ABOUT THIS EXERCISE |
Repeat only the lines below from the one containing "What happens where?" through the one containing "via a remote", inclusive, exactly as written.

PROVIDED MATERIAL |
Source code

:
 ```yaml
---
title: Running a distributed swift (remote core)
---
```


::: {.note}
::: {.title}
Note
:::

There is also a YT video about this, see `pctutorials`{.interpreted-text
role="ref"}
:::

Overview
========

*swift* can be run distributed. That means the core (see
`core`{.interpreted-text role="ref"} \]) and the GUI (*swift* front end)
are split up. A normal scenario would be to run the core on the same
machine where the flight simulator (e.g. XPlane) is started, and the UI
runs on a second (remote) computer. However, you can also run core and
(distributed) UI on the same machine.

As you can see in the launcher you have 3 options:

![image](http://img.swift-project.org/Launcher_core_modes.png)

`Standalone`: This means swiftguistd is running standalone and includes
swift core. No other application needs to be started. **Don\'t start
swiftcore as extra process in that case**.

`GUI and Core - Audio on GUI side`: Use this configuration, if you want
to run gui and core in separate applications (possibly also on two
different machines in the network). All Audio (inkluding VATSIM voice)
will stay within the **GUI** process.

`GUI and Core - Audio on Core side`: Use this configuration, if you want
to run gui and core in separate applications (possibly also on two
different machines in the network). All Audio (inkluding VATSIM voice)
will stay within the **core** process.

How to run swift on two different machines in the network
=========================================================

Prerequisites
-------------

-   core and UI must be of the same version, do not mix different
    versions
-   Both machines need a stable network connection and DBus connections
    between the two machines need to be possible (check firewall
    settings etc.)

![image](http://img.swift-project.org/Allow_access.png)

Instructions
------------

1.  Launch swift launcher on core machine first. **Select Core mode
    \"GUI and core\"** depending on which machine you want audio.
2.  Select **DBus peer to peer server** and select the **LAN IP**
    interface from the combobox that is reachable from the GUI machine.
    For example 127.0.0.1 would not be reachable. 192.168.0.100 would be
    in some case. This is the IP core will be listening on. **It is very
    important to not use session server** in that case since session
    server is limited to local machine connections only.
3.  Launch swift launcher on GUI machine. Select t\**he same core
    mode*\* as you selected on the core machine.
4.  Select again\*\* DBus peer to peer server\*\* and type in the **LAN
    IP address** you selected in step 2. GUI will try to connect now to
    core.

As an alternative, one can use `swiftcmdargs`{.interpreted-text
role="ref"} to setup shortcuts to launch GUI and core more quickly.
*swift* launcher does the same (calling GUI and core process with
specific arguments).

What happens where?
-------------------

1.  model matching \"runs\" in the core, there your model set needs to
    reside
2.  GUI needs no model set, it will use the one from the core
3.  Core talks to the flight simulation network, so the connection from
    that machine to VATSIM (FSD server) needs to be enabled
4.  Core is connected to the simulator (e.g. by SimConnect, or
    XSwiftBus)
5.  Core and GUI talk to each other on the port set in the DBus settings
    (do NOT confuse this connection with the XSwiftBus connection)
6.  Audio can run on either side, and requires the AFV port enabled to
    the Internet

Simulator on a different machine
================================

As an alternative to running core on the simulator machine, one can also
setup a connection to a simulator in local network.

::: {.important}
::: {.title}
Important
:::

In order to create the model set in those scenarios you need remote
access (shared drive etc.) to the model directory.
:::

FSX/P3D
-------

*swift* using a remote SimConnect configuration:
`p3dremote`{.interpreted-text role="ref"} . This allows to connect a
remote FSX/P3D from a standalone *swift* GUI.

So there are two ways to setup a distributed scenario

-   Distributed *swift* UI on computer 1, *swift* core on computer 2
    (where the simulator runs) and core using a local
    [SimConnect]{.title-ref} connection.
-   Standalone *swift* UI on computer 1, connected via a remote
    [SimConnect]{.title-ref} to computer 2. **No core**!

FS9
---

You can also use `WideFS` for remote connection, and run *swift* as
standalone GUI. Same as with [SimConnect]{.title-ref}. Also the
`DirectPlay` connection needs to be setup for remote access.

SOLUTION TO THE EXERCISE |
What happens where?
-------------------

1.  model matching \"runs\" in the core, there your model set needs to
    reside
2.  GUI needs no model set, it will use the one from the core
3.  Core talks to the flight simulation network, so the connection from
    that machine to VATSIM (FSD server) needs to be enabled
4.  Core is connected to the simulator (e.g. by SimConnect, or
    XSwiftBus)
5.  Core and GUI talk to each other on the port set in the DBus settings
    (do NOT confuse this connection with the XSwiftBus connection)
6.  Audio can run on either side, and requires the AFV port enabled to
    the Internet

Simulator on a different machine
================================

As an alternative to running core on the simulator machine, one can also
setup a connection to a simulator in local network.

::: {.important}
::: {.title}
Important
:::

In order to create the model set in those scenarios you need remote
access (shared drive etc.) to the model directory.
:::

FSX/P3D
-------

*swift* using a remote SimConnect configuration:
`p3dremote`{.interpreted-text role="ref"} . This allows to connect a
remote FSX/P3D from a standalone *swift* GUI.

So there are two ways to setup a distributed scenario

-   Distributed *swift* UI on computer 1, *swift* core on computer 2
    (where the simulator runs) and core using a local
    [SimConnect]{.title-ref} connection.
-   Standalone *swift* UI on computer 1, connected via a remote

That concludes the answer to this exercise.